## Work item:
Each line of the entries below that includes "WGAN" belongs in your answer.

## Exercise input:

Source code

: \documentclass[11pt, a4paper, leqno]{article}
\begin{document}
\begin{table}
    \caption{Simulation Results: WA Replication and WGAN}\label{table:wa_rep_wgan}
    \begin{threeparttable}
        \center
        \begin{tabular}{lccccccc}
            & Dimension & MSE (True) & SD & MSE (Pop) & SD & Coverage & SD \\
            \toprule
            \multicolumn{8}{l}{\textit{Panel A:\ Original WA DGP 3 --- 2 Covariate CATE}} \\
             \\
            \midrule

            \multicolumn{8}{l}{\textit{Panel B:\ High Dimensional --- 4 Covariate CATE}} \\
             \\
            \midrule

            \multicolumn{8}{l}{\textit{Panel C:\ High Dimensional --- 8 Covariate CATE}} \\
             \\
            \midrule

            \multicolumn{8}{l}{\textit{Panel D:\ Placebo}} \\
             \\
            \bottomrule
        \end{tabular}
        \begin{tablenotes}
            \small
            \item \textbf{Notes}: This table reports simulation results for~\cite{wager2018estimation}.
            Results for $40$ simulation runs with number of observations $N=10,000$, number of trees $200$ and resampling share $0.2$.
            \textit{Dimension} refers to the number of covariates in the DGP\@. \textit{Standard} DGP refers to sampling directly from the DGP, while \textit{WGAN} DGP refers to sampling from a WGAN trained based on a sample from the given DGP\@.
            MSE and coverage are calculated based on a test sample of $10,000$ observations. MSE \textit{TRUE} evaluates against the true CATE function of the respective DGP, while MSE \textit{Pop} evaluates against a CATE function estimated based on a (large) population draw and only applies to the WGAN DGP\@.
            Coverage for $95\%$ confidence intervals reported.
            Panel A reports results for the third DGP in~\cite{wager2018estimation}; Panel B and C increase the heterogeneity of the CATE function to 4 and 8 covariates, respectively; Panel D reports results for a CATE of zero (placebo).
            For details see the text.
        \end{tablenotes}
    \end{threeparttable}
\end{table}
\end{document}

## Exercise answer:
    \caption{Simulation Results: WA Replication and WGAN}\label{table:wa_rep_wgan}
            \textit{Dimension} refers to the number of covariates in the DGP\@. \textit{Standard} DGP refers to sampling directly from the DGP, while \textit{WGAN} DGP refers to sampling from a WGAN trained based on a sample from the given DGP\@.
            MSE and coverage are calculated based on a test sample of $10,000$ observations. MSE \textit{TRUE} evaluates against the true CATE function of the respective DGP, while MSE \textit{Pop} evaluates against a CATE function estimated based on a (large) population draw and only applies to the WGAN DGP\@.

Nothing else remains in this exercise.